---
title: 4.5 Least Squares
subject:  Orthogonality
subtitle: approximate linear system
short_title: 4.5 Least Squares
authors:
  - name: Nikolai Matni
    affiliations:
      - Dept. of Electrical and Systems Engineering
      - University of Pennsylvania
    email: nmatni@seas.upenn.edu
license: CC-BY-4.0
keywords: Orthogonal Projection, Decomposition, Least Squares
math:
  '\vv': '\mathbf{#1}'
  '\bm': '\begin{bmatrix}'
  '\em': '\end{bmatrix}'
  '\R': '\mathbb{R}'
---

[![Binder](https://mybinder.org/badge_logo.svg)](https://mybinder.org/v2/gh/nikolaimatni/ese-2030/HEAD?labpath=/03_Ch_4_Orthogonality/055-least_squares.ipynb)

{doc}`Lecture notes <../lecture_notes/Lecture 08 - Orthogonal Projections and Subspaces, Least Squares Problems and Solutions.pdf>`

## Reading

Material related to this page, as well as additional exercises, can be found in LAA 6.5 and VMLS 12.1.

## Learning Objectives

By the end of this page, you should know:
- the least squares problem
- how the least squares problem relates to a solving an approximate linear system

## Introduction: Inconsistent Linear Equations

Suppose we are presented with an inconsistent set of linear equations $A \vv x \approx \vv b$. This typically coincides with $A \in \mathbb{R}^{m \times n}$ being a "tall matrix", i.e., $m > n$. This corresponds to an overdetermined system of $m$ linear equations in $n$ unknowns.
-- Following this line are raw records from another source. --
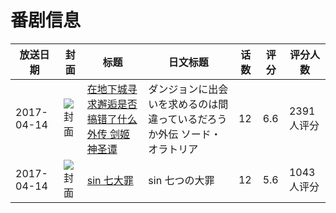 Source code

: # 番剧信息

|放送日期|封面|标题|日文标题|话数|评分|评分人数|
|---|---|---|---|---|---|---|
|2017-04-14|![封面](https://lain.bgm.tv/pic/cover/c/78/18/172155_CZ1gc.jpg)|[在地下城寻求邂逅是否搞错了什么 外传 剑姬神圣谭](https://bangumi.tv/subject/172155)|ダンジョンに出会いを求めるのは間違っているだろうか外伝 ソード・オラトリア|12|6.6|2391人评分|
|2017-04-14|![封面](https://lain.bgm.tv/pic/cover/c/01/90/189784_Q31of.jpg)|[sin 七大罪](https://bangumi.tv/subject/189784)|sin 七つの大罪|12|5.6|1043人评分|
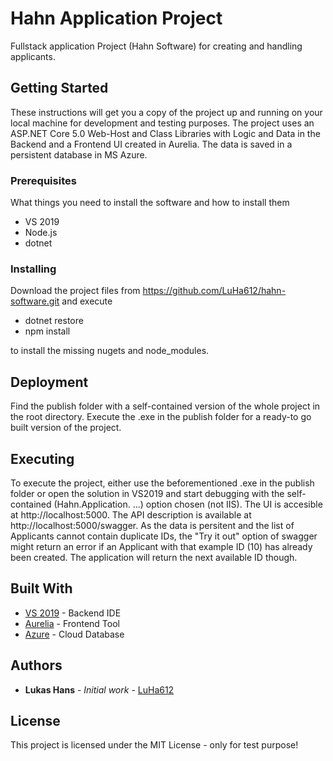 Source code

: # Hahn Application Project

Fullstack application Project (Hahn Software) for creating and handling applicants.

## Getting Started

These instructions will get you a copy of the project up and running on your local machine for development and testing purposes. The project uses an ASP.NET Core 5.0 Web-Host and Class Libraries with Logic and Data in the Backend and a Frontend UI created in Aurelia.
The data is saved in a persistent database in MS Azure.

### Prerequisites

What things you need to install the software and how to install them

- VS 2019
- Node.js
- dotnet

### Installing

Download the project files from https://github.com/LuHa612/hahn-software.git and execute

- dotnet restore
- npm install

to install the missing nugets and node_modules.

## Deployment

Find the publish folder with a self-contained version of the whole project in the root directory. Execute the .exe in the publish folder for a ready-to go built version of the project.

## Executing

To execute the project, either use the beforementioned .exe in the publish folder or open the solution in VS2019 and start debugging with the self-contained (Hahn.Application. ...) option chosen (not IIS). The UI is accesible at http://localhost:5000. The API description is available at http://localhost:5000/swagger. As the data is persitent and the list of Applicants cannot contain duplicate IDs, the "Try it out" option of swagger might return an error if an Applicant with that example ID (10) has already been created. The application will return the next available ID though.

## Built With

* [VS 2019](https://visualstudio.microsoft.com/vs/) - Backend IDE
* [Aurelia](https://aurelia.io/) - Frontend Tool
* [Azure](https://azure.microsoft.com/en-us/features/azure-portal/) - Cloud Database

## Authors

* **Lukas Hans** - *Initial work* - [LuHa612](https://github.com/LuHa612)

## License

This project is licensed under the MIT License - only for test purpose!
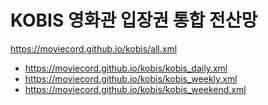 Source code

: # KOBIS 영화관 입장권 통합 전산망
https://moviecord.github.io/kobis/all.xml
- https://moviecord.github.io/kobis/kobis_daily.xml
- https://moviecord.github.io/kobis/kobis_weekly.xml
- https://moviecord.github.io/kobis/kobis_weekend.xml


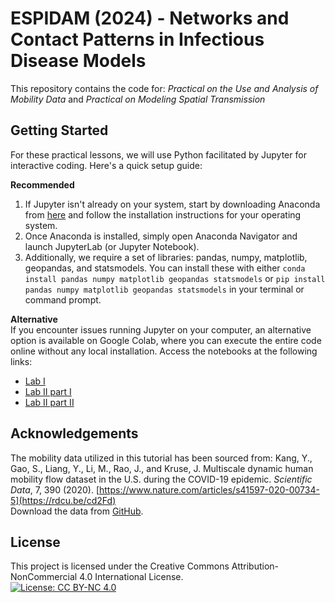 # ESPIDAM (2024) - Networks and Contact Patterns in Infectious Disease Models
This repository contains the code for: *Practical on the Use and Analysis of Mobility Data* and *Practical on Modeling Spatial Transmission*

## Getting Started
For these practical lessons, we will use Python facilitated by Jupyter for interactive coding. Here's a quick setup guide:

**Recommended**
1) If Jupyter isn't already on your system, start by downloading Anaconda from [here](https://www.anaconda.com/download) and follow the installation instructions for your operating system.
2) Once Anaconda is installed, simply open Anaconda Navigator and launch JupyterLab (or Jupyter Notebook).
3) Additionally, we require a set of libraries: pandas, numpy, matplotlib, geopandas, and statsmodels. You can install these with either `conda install pandas numpy matplotlib geopandas statsmodels` or `pip install pandas numpy matplotlib geopandas statsmodels` in your terminal or command prompt.

**Alternative**  
If you encounter issues running Jupyter on your computer, an alternative option is available on Google Colab, where you can execute the entire code online without any local installation. Access the notebooks at the following links:
- [Lab I](https://colab.research.google.com/drive/12j3O-xnUsnSN7agSdaM6zbV78tMbbBHc)
- [Lab II part I]()
- [Lab II part II]()


## Acknowledgements
The mobility data utilized in this tutorial has been sourced from: Kang, Y., Gao, S., Liang, Y., Li, M., Rao, J., and Kruse, J. Multiscale dynamic human mobility flow dataset in the U.S. during the COVID-19 epidemic. *Scientific Data*, 7, 390 (2020). [https://www.nature.com/articles/s41597-020-00734-5](https://rdcu.be/cd2Fd)  
Download the data from [GitHub](https://github.com/GeoDS/COVID19USFlows).

## License
This project is licensed under the Creative Commons Attribution-NonCommercial 4.0 International License.  
[![License: CC BY-NC 4.0](https://licensebuttons.net/l/by-nc/4.0/88x31.png)](https://creativecommons.org/licenses/by-nc/4.0/)
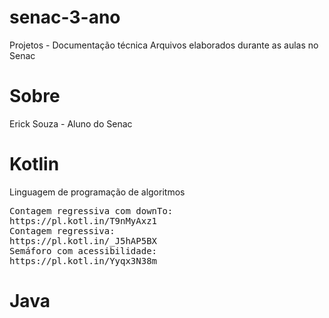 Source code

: # senac-3-ano
Projetos - Documentação técnica
Arquivos elaborados durante as aulas no Senac
# Sobre
Erick Souza - Aluno do Senac
# Kotlin
Linguagem de programação de algoritmos
<pre>
Contagem regressiva com downTo:
https://pl.kotl.in/T9nMyAxz1
Contagem regressiva:
https://pl.kotl.in/_J5hAP5BX
Semáforo com acessibilidade:
https://pl.kotl.in/Yyqx3N38m
</pre>
# Java



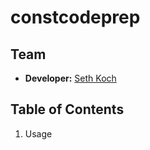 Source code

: # constcodeprep

## Team
- **Developer:** [Seth Koch](https://github.com/sethkoch)

## Table of Contents

1. Usage
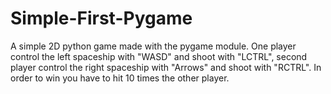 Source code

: # Simple-First-Pygame
A simple 2D python game made with the pygame module. One player control the left spaceship with "WASD" and shoot with "LCTRL", 
second player control the right spaceship with "Arrows" and shoot with "RCTRL". In order to win you have to hit 10 times the other player.
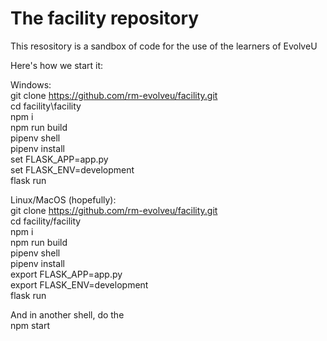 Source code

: # The facility repository

This resository is a sandbox of code for the use of the learners of EvolveU  

Here's how we start it:  

Windows:  
git clone https://github.com/rm-evolveu/facility.git  
cd facility\facility  
npm i  
npm run build  
pipenv shell  
pipenv install  
set FLASK_APP=app.py  
set FLASK_ENV=development  
flask run  

Linux/MacOS (hopefully):  
git clone https://github.com/rm-evolveu/facility.git  
cd facility/facility  
npm i  
npm run build  
pipenv shell  
pipenv install  
export FLASK_APP=app.py  
export FLASK_ENV=development  
flask run  


And in another shell, do the  
npm start
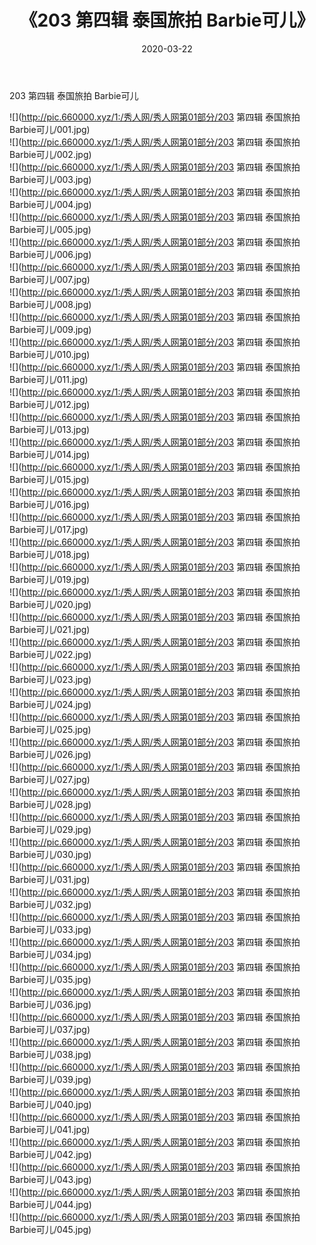 ﻿---
layout: post
title:  《203 第四辑 泰国旅拍 Barbie可儿》
date:   2020-03-22
img: http://pic.660000.xyz/1:/秀人网/秀人网第01部分/203 第四辑 泰国旅拍 Barbie可儿/000.jpg
categories: [美女, 清纯, 唯美]
---

203 第四辑 泰国旅拍 Barbie可儿

  ![](http://pic.660000.xyz/1:/秀人网/秀人网第01部分/203 第四辑 泰国旅拍 Barbie可儿/001.jpg) <br> ![](http://pic.660000.xyz/1:/秀人网/秀人网第01部分/203 第四辑 泰国旅拍 Barbie可儿/002.jpg) <br> ![](http://pic.660000.xyz/1:/秀人网/秀人网第01部分/203 第四辑 泰国旅拍 Barbie可儿/003.jpg) <br> ![](http://pic.660000.xyz/1:/秀人网/秀人网第01部分/203 第四辑 泰国旅拍 Barbie可儿/004.jpg) <br> ![](http://pic.660000.xyz/1:/秀人网/秀人网第01部分/203 第四辑 泰国旅拍 Barbie可儿/005.jpg) <br> ![](http://pic.660000.xyz/1:/秀人网/秀人网第01部分/203 第四辑 泰国旅拍 Barbie可儿/006.jpg) <br> ![](http://pic.660000.xyz/1:/秀人网/秀人网第01部分/203 第四辑 泰国旅拍 Barbie可儿/007.jpg) <br> ![](http://pic.660000.xyz/1:/秀人网/秀人网第01部分/203 第四辑 泰国旅拍 Barbie可儿/008.jpg) <br> ![](http://pic.660000.xyz/1:/秀人网/秀人网第01部分/203 第四辑 泰国旅拍 Barbie可儿/009.jpg) <br> ![](http://pic.660000.xyz/1:/秀人网/秀人网第01部分/203 第四辑 泰国旅拍 Barbie可儿/010.jpg) <br> ![](http://pic.660000.xyz/1:/秀人网/秀人网第01部分/203 第四辑 泰国旅拍 Barbie可儿/011.jpg) <br> ![](http://pic.660000.xyz/1:/秀人网/秀人网第01部分/203 第四辑 泰国旅拍 Barbie可儿/012.jpg) <br> ![](http://pic.660000.xyz/1:/秀人网/秀人网第01部分/203 第四辑 泰国旅拍 Barbie可儿/013.jpg) <br> ![](http://pic.660000.xyz/1:/秀人网/秀人网第01部分/203 第四辑 泰国旅拍 Barbie可儿/014.jpg) <br> ![](http://pic.660000.xyz/1:/秀人网/秀人网第01部分/203 第四辑 泰国旅拍 Barbie可儿/015.jpg) <br> ![](http://pic.660000.xyz/1:/秀人网/秀人网第01部分/203 第四辑 泰国旅拍 Barbie可儿/016.jpg) <br> ![](http://pic.660000.xyz/1:/秀人网/秀人网第01部分/203 第四辑 泰国旅拍 Barbie可儿/017.jpg) <br> ![](http://pic.660000.xyz/1:/秀人网/秀人网第01部分/203 第四辑 泰国旅拍 Barbie可儿/018.jpg) <br> ![](http://pic.660000.xyz/1:/秀人网/秀人网第01部分/203 第四辑 泰国旅拍 Barbie可儿/019.jpg) <br> ![](http://pic.660000.xyz/1:/秀人网/秀人网第01部分/203 第四辑 泰国旅拍 Barbie可儿/020.jpg) <br> ![](http://pic.660000.xyz/1:/秀人网/秀人网第01部分/203 第四辑 泰国旅拍 Barbie可儿/021.jpg) <br> ![](http://pic.660000.xyz/1:/秀人网/秀人网第01部分/203 第四辑 泰国旅拍 Barbie可儿/022.jpg) <br> ![](http://pic.660000.xyz/1:/秀人网/秀人网第01部分/203 第四辑 泰国旅拍 Barbie可儿/023.jpg) <br> ![](http://pic.660000.xyz/1:/秀人网/秀人网第01部分/203 第四辑 泰国旅拍 Barbie可儿/024.jpg) <br> ![](http://pic.660000.xyz/1:/秀人网/秀人网第01部分/203 第四辑 泰国旅拍 Barbie可儿/025.jpg) <br> ![](http://pic.660000.xyz/1:/秀人网/秀人网第01部分/203 第四辑 泰国旅拍 Barbie可儿/026.jpg) <br> ![](http://pic.660000.xyz/1:/秀人网/秀人网第01部分/203 第四辑 泰国旅拍 Barbie可儿/027.jpg) <br> ![](http://pic.660000.xyz/1:/秀人网/秀人网第01部分/203 第四辑 泰国旅拍 Barbie可儿/028.jpg) <br> ![](http://pic.660000.xyz/1:/秀人网/秀人网第01部分/203 第四辑 泰国旅拍 Barbie可儿/029.jpg) <br> ![](http://pic.660000.xyz/1:/秀人网/秀人网第01部分/203 第四辑 泰国旅拍 Barbie可儿/030.jpg) <br> ![](http://pic.660000.xyz/1:/秀人网/秀人网第01部分/203 第四辑 泰国旅拍 Barbie可儿/031.jpg) <br> ![](http://pic.660000.xyz/1:/秀人网/秀人网第01部分/203 第四辑 泰国旅拍 Barbie可儿/032.jpg) <br> ![](http://pic.660000.xyz/1:/秀人网/秀人网第01部分/203 第四辑 泰国旅拍 Barbie可儿/033.jpg) <br> ![](http://pic.660000.xyz/1:/秀人网/秀人网第01部分/203 第四辑 泰国旅拍 Barbie可儿/034.jpg) <br> ![](http://pic.660000.xyz/1:/秀人网/秀人网第01部分/203 第四辑 泰国旅拍 Barbie可儿/035.jpg) <br> ![](http://pic.660000.xyz/1:/秀人网/秀人网第01部分/203 第四辑 泰国旅拍 Barbie可儿/036.jpg) <br> ![](http://pic.660000.xyz/1:/秀人网/秀人网第01部分/203 第四辑 泰国旅拍 Barbie可儿/037.jpg) <br> ![](http://pic.660000.xyz/1:/秀人网/秀人网第01部分/203 第四辑 泰国旅拍 Barbie可儿/038.jpg) <br> ![](http://pic.660000.xyz/1:/秀人网/秀人网第01部分/203 第四辑 泰国旅拍 Barbie可儿/039.jpg) <br> ![](http://pic.660000.xyz/1:/秀人网/秀人网第01部分/203 第四辑 泰国旅拍 Barbie可儿/040.jpg) <br> ![](http://pic.660000.xyz/1:/秀人网/秀人网第01部分/203 第四辑 泰国旅拍 Barbie可儿/041.jpg) <br> ![](http://pic.660000.xyz/1:/秀人网/秀人网第01部分/203 第四辑 泰国旅拍 Barbie可儿/042.jpg) <br> ![](http://pic.660000.xyz/1:/秀人网/秀人网第01部分/203 第四辑 泰国旅拍 Barbie可儿/043.jpg) <br> ![](http://pic.660000.xyz/1:/秀人网/秀人网第01部分/203 第四辑 泰国旅拍 Barbie可儿/044.jpg) <br> ![](http://pic.660000.xyz/1:/秀人网/秀人网第01部分/203 第四辑 泰国旅拍 Barbie可儿/045.jpg) <br>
A typical setup assumes this arises is one of data fitting: we are given feature variables $\vv a_i \in \mathbb{R}^n$ and response variables $b_i \in \mathbb{R}$, and we believe that $\vv a_i^{\top} \vv x \approx b_i$ for measurements $i=1,\ldots, m$ and $\vv x \in \mathbb{R}^n$ are our model parameters. We will revisit this application in detail later.

The question then becomes, if no $\vv x \in \mathbb{R}^n$ exists such that $A \vv x = \vv b$ exists, what should we do? A natural idea is to select an $\vv x$ that makes the error or _residual_ $\vv r = A\vv x - \vv b$ as small as possible, i.e., to find the $\vv x$ that _minimizes_ $\|\vv r\| = \|A\vv x - \vv b\|$. Now minimizing the residual or its square gives the same answer, so we may as well minimize
\begin{equation}
\label{residual_eqn}
\|A\vv x - \vv b\|^2 = \|\vv r\|^2 = r_1^2 + \cdots + r_m^2,
\end{equation}

the sum of squares of the residuals. 


## The Least Squares Problem

:::{prf:definition} Least Squares Problem
:label: least-squares-defn
The problem of finding $\hat{\vv  x} \in \mathbb{R}^n$ that minimizes $\|A \vv x - \vv b\|^2$ over all possible choices of $\vv x \in \mathbb{R}^n$ is called the _least-squares problem_, and is written as:
\begin{equation}
\label{least-squares-eqn}
\textrm{minimize} \|A \vv x - \vv b\|^2 \ \textrm{(LS)}
\end{equation}

over the variable $\vv x$. Any $\hat{\vv  x}$ satisfying $\|A\hat{\vv  x} - \vv b\|^2 \leq \|A\vv x - \vv b\|^2$ for all $\vv x$ is a solution of the least-squares problem (LS), and is also called a _least-squares approximate solution of $A\vv x = \vv b$_.
:::

### Solving by Orthogonal Projection 

There are many ways of deriving the solution to [(LS)](#least-squares-defn): you may have seen a vector calculus-based derivation in Math 1410. Here, we will use our new understanding of orthogonal projections to provide an intuitive and elegant _geometric_ derivation.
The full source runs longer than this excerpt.